If You’re Investing: Look for value in areas like South Harlem and the Upper West Side north of 96th Street, where prices remain accessible, but demand is rising. The Upper East Side also presents opportunities. Ferguson expects prices to rise this spring as more buyers enter the market, so purchasing now could secure a better value. Still, she advises patience — evaluate each property and building carefully to avoid unexpected costs.
What’s Next for Manhattan Real Estate?
Manhattan’s market defied seasonal expectations in November and has remained active into early 2024. Buyers have more choices, sellers are pricing properties realistically, and deals are closing at a healthy pace. Ferguson predicts activity will accelerate in the spring as lower interest rates attract more buyers, likely pushing prices higher. For now, buyers have the advantage, but this may not last. As Ferguson puts it, “The more you wait, the higher you pay.” In a market that’s already showing renewed momentum, acting sooner may be the smarter move.

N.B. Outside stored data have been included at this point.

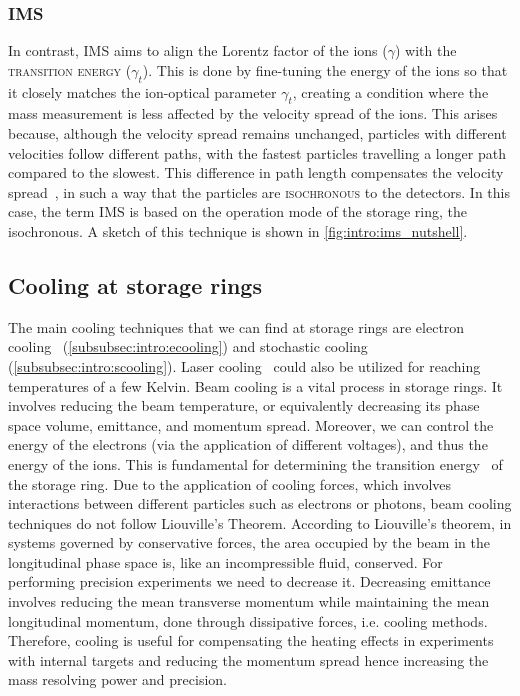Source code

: \subsubsection{\textsc{IMS}}\label{subsubsec:intro:isoMS}

In contrast, \textsc{IMS} aims to align the Lorentz factor of the ions ($\gamma$) with the \textsc{transition energy} ($\gamma_t$). This is done by fine-tuning the energy of the ions so that it closely matches the ion-optical parameter $\gamma_t$, creating a condition where the mass measurement is less affected by the velocity spread of the ions. This arises because, although the velocity spread remains unchanged, particles with different velocities follow different paths, with the fastest particles travelling a longer path compared to the slowest. This difference in path length compensates the velocity spread~\cite{transitioncrossing}, in such a way that the particles are \textsc{isochronous} to the detectors. In this case, the term \textsc{IMS} is based on the operation mode of the storage ring, the isochronous. A sketch of this technique is shown in \cref{fig:intro:ims_nutshell}.


\subsection{Cooling at storage rings}\label{subsec:intro:cooling}
The main cooling techniques that we can find at storage rings are electron cooling~\cite{ecooling1} (\cref{subsubsec:intro:ecooling}) and stochastic cooling~\cite{stochasticcooling1} (\cref{subsubsec:intro:scooling}). Laser cooling~\cite{laserTSR} could also be utilized for reaching temperatures of a few Kelvin.
\newpar
Beam cooling is a vital process in storage rings. It involves reducing the beam temperature, or equivalently decreasing its phase space volume, emittance, and momentum spread. Moreover, we can control the energy of the electrons (via the application of different voltages), and thus the energy of the ions. This is fundamental for determining the transition energy~\cite{transitioncrossing} of the storage ring.
Due to the application of cooling forces, which involves interactions between different particles such as electrons or photons, beam cooling techniques do not follow Liouville's Theorem.
\newpar
According to Liouville's theorem, in systems governed by conservative forces, the area occupied by the beam in the longitudinal phase space is, like an incompressible fluid, conserved.
For performing precision experiments we need to decrease it. Decreasing emittance involves reducing the mean transverse momentum while maintaining the mean longitudinal momentum, done through dissipative forces, i.e. cooling methods. Therefore, cooling is useful for compensating the heating effects in experiments with internal targets and reducing the momentum spread hence increasing the mass resolving power and precision.

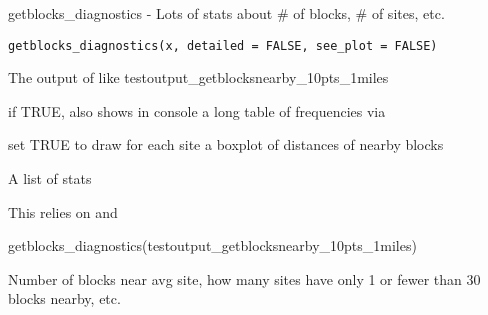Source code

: \documentclass[a4paper]{book}
\begin{document}
%
\begin{Description}\relax
getblocks\_diagnostics - Lots of stats about \# of blocks, \# of sites, etc.
\end{Description}
%
\begin{Usage}
\begin{verbatim}
getblocks_diagnostics(x, detailed = FALSE, see_plot = FALSE)
\end{verbatim}
\end{Usage}
%
\begin{Arguments}
\begin{ldescription}
\item[\code{x}] The output of  like testoutput\_getblocksnearby\_10pts\_1miles

\item[\code{detailed}] if TRUE, also shows in console a long table of frequencies via 

\item[\code{see\_plot}] set TRUE to draw for each site a boxplot of distances of nearby blocks
\end{ldescription}
\end{Arguments}
%
\begin{Value}
A list of stats
\end{Value}
%
\begin{SeeAlso}\relax
This relies on   and 
\end{SeeAlso}
%
\begin{Examples}
\begin{ExampleCode}
 getblocks_diagnostics(testoutput_getblocksnearby_10pts_1miles)
\end{ExampleCode}
\end{Examples}
%
\begin{Description}\relax
Number of blocks near avg site, how many sites have only 1 or fewer than 30 blocks nearby, etc.
\end{Description}
\end{document}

About the Expert: Ann Ferguson is Principal Broker and Founder of Ann Ferguson, LLC, a boutique brokerage in New York City. With 25 years of experience in Manhattan residential real estate, she focuses on personalized service and long-term client relationships across the city’s diverse neighborhoods.
This article is based on information provided by the expert source cited above. It is intended for general informational purposes only and does not constitute legal, financial, or real estate advice. Readers should conduct their own research and consult qualified professionals before making any real estate or financial decisions.
This article was sourced from a live expert interview.